----- Input -----
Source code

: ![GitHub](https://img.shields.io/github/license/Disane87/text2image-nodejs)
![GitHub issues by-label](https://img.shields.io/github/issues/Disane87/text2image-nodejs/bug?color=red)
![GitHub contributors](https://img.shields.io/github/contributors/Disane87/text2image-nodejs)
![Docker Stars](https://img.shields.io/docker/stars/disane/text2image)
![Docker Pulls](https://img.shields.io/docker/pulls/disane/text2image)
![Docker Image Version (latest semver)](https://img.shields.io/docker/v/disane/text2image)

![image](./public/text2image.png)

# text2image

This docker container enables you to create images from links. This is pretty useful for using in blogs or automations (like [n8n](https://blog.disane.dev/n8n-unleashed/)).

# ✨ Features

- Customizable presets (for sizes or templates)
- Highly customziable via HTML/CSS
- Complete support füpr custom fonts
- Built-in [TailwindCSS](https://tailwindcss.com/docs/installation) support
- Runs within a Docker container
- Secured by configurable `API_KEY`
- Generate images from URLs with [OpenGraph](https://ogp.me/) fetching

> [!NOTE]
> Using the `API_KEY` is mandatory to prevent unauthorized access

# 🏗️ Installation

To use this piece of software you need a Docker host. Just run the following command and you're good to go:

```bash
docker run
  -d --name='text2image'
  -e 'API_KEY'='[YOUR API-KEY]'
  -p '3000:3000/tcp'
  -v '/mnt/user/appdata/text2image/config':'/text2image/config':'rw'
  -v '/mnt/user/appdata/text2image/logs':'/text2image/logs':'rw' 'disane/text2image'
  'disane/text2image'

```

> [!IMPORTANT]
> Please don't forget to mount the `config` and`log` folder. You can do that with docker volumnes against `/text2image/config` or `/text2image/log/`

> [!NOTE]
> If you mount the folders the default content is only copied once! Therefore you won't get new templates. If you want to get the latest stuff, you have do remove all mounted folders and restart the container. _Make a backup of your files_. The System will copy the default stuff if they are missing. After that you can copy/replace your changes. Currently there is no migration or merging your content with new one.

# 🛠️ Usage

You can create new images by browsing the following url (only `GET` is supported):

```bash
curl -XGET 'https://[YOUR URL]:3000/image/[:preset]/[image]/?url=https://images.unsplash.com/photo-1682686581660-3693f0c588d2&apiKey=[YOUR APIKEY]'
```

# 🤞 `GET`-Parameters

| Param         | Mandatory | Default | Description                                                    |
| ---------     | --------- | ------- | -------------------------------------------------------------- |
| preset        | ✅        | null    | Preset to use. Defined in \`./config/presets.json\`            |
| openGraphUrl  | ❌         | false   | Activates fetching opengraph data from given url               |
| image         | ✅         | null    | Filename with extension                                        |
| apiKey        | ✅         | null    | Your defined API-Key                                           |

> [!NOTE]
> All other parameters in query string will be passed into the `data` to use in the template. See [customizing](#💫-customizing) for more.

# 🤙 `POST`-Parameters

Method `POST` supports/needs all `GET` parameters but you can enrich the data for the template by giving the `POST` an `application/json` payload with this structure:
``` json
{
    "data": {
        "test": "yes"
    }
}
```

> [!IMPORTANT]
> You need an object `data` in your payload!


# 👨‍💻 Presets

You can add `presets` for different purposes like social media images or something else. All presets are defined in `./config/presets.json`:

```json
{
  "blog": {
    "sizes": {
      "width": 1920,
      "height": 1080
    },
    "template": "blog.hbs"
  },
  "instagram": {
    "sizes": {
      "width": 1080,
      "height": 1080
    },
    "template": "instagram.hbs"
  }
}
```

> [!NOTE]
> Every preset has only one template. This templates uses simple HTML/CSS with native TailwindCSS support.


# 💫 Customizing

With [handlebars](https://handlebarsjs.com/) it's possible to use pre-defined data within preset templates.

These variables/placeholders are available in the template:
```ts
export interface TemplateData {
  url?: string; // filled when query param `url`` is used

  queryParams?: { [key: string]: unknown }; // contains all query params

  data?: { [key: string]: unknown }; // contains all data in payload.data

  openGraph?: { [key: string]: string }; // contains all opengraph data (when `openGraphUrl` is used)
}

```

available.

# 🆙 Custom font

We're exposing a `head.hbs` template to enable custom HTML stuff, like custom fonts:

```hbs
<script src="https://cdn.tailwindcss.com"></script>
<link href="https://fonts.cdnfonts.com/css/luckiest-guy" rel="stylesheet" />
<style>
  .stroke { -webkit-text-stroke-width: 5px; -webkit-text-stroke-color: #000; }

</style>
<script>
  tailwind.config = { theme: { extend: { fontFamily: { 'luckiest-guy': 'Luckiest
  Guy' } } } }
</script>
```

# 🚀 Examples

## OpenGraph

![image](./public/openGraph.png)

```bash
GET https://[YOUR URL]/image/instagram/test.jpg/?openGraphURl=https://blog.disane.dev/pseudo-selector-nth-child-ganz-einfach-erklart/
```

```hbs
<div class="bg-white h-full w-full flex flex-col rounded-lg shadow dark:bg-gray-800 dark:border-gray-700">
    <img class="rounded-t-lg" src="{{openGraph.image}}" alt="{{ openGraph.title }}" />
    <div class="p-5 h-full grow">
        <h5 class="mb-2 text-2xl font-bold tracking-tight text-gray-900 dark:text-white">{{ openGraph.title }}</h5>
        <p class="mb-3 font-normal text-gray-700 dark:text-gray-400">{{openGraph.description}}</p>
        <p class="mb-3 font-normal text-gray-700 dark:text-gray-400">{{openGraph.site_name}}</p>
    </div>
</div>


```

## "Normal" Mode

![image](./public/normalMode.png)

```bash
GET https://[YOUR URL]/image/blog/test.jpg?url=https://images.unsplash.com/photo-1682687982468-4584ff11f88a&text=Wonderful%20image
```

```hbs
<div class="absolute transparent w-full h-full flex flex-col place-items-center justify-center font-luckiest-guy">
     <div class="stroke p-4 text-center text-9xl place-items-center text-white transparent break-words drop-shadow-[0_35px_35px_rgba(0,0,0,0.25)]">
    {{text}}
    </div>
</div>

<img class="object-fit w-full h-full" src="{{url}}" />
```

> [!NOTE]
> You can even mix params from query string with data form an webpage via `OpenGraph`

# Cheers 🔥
-----
----- Input -----
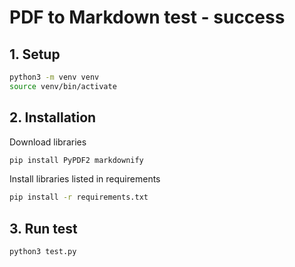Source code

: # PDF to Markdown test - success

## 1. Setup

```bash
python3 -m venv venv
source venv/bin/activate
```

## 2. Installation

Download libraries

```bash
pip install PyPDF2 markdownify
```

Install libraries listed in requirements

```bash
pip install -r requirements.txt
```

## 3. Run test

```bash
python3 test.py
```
-----
----- Input -----
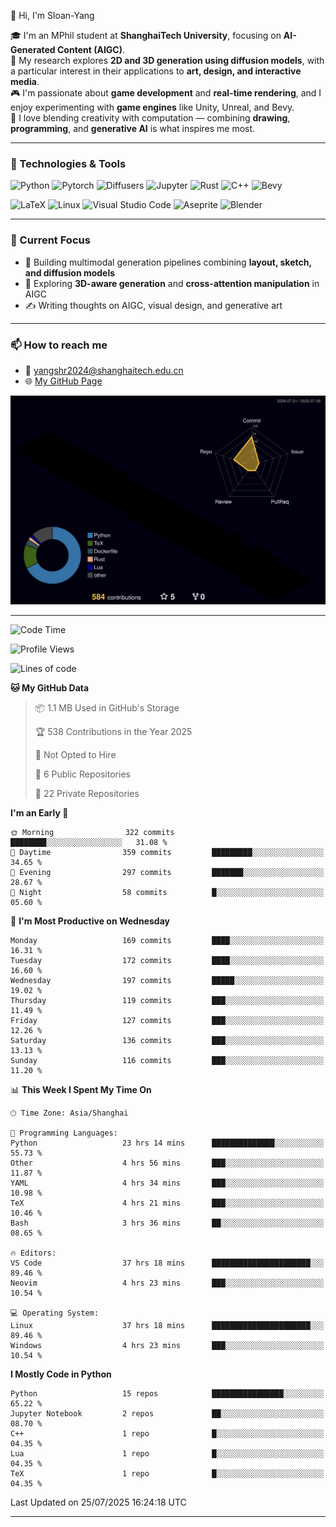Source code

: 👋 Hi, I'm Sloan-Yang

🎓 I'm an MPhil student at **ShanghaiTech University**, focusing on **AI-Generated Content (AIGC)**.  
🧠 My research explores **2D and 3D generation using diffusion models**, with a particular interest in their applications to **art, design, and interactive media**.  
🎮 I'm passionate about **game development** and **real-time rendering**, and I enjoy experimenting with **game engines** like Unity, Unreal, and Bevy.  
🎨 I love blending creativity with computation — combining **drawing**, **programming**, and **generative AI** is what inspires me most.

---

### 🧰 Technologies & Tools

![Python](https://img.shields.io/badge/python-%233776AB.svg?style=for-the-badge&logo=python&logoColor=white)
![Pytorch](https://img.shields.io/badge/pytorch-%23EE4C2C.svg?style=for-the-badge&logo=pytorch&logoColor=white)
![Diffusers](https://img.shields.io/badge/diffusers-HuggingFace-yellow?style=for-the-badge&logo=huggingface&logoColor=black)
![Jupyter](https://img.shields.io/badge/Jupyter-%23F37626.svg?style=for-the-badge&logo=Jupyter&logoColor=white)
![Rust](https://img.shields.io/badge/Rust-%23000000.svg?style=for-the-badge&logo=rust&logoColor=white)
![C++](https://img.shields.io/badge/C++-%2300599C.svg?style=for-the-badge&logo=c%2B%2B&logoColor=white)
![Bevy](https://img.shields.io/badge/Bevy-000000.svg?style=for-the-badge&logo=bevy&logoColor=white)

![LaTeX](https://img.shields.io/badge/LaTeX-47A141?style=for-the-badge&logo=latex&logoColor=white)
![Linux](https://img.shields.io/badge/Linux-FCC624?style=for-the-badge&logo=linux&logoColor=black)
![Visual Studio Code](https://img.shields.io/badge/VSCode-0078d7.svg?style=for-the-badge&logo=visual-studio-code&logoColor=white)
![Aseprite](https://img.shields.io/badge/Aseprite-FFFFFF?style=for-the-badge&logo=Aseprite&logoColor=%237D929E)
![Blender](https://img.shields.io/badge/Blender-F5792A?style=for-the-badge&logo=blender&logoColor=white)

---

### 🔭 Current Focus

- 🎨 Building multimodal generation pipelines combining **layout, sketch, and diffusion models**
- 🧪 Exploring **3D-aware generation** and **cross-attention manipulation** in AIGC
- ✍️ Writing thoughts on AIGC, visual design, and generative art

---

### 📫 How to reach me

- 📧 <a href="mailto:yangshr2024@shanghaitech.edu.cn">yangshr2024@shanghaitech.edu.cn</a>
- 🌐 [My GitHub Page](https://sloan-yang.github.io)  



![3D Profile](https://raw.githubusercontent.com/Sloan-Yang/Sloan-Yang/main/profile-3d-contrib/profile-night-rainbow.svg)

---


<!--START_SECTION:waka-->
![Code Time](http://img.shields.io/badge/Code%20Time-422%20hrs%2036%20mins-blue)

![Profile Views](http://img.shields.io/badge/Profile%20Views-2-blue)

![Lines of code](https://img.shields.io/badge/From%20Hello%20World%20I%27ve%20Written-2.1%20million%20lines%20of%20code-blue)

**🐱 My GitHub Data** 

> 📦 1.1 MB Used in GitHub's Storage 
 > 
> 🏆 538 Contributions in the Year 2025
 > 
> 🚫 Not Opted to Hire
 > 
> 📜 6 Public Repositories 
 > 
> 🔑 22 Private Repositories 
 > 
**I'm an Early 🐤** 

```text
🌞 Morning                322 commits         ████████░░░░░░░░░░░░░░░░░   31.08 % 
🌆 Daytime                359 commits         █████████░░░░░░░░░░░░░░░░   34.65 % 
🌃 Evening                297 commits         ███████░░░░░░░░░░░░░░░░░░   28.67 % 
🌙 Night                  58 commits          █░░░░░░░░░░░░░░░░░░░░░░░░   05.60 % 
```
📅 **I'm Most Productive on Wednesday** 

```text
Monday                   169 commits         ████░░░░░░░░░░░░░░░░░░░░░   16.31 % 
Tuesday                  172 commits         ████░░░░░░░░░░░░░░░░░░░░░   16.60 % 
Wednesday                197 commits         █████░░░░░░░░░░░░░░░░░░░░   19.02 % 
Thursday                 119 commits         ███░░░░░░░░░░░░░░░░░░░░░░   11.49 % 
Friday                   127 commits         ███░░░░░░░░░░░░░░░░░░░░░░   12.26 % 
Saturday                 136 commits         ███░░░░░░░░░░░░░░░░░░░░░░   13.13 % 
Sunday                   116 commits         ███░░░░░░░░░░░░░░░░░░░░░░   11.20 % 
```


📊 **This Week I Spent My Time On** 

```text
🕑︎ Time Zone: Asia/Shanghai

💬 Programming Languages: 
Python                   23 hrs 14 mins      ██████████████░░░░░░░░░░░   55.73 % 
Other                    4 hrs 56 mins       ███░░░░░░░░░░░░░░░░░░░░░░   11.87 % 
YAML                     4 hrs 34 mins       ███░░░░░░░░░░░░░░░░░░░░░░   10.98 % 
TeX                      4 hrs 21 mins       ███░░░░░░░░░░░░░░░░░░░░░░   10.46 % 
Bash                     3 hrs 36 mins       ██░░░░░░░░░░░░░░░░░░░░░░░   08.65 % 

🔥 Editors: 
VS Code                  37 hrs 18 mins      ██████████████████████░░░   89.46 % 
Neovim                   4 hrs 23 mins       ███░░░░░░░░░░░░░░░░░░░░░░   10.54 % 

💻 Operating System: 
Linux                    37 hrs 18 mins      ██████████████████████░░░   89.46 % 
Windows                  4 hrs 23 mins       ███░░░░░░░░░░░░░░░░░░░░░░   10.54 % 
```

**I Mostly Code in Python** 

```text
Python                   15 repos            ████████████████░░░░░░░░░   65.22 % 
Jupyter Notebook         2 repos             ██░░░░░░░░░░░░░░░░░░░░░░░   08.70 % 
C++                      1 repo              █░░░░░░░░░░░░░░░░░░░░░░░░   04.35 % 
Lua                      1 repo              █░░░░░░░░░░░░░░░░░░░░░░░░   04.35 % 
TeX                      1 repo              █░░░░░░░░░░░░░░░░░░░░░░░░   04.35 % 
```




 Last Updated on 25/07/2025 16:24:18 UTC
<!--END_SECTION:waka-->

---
-----
§ **What you have to do**: Could you repeat exactly the lines in the listing above from the one with "- Customizable presets" down to the one with "# 🏗️ Installation"? Include both of those lines.

§ **Solution**:
- Customizable presets (for sizes or templates)
- Highly customziable via HTML/CSS
- Complete support füpr custom fonts
- Built-in [TailwindCSS](https://tailwindcss.com/docs/installation) support
- Runs within a Docker container
- Secured by configurable `API_KEY`
- Generate images from URLs with [OpenGraph](https://ogp.me/) fetching

> [!NOTE]
> Using the `API_KEY` is mandatory to prevent unauthorized access

# 🏗️ Installation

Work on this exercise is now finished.